-- ABOUT THIS TASK --
Could you return every record below exactly as it is written?

-- EXTRACTED ENTRIES --
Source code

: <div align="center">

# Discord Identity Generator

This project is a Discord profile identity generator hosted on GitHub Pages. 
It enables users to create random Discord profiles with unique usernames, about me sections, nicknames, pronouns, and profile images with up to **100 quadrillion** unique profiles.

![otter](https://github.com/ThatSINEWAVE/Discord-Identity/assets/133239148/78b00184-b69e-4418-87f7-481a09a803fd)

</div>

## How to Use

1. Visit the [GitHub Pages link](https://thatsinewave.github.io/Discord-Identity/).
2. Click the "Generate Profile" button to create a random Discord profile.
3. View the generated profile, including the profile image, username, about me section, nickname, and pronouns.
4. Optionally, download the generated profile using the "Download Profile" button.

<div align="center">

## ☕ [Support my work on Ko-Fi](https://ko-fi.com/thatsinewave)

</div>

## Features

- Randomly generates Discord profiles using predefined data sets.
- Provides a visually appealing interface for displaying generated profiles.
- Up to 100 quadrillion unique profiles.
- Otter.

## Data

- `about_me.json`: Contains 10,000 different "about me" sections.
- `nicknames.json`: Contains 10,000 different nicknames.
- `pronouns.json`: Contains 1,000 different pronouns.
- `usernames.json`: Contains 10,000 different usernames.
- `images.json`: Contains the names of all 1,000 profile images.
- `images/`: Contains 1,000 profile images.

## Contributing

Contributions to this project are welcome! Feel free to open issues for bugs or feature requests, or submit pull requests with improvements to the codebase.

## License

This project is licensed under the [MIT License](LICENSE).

-- OUTPUT BELOW --
Source code

: <div align="center">

# Discord Identity Generator

This project is a Discord profile identity generator hosted on GitHub Pages. 
It enables users to create random Discord profiles with unique usernames, about me sections, nicknames, pronouns, and profile images with up to **100 quadrillion** unique profiles.

![otter](https://github.com/ThatSINEWAVE/Discord-Identity/assets/133239148/78b00184-b69e-4418-87f7-481a09a803fd)

</div>

## How to Use

1. Visit the [GitHub Pages link](https://thatsinewave.github.io/Discord-Identity/).
2. Click the "Generate Profile" button to create a random Discord profile.
3. View the generated profile, including the profile image, username, about me section, nickname, and pronouns.
4. Optionally, download the generated profile using the "Download Profile" button.

<div align="center">

## ☕ [Support my work on Ko-Fi](https://ko-fi.com/thatsinewave)

</div>

## Features

- Randomly generates Discord profiles using predefined data sets.
- Provides a visually appealing interface for displaying generated profiles.
- Up to 100 quadrillion unique profiles.
- Otter.

## Data

- `about_me.json`: Contains 10,000 different "about me" sections.
- `nicknames.json`: Contains 10,000 different nicknames.
- `pronouns.json`: Contains 1,000 different pronouns.
- `usernames.json`: Contains 10,000 different usernames.
- `images.json`: Contains the names of all 1,000 profile images.
- `images/`: Contains 1,000 profile images.

## Contributing

Contributions to this project are welcome! Feel free to open issues for bugs or feature requests, or submit pull requests with improvements to the codebase.

## License

This project is licensed under the [MIT License](LICENSE).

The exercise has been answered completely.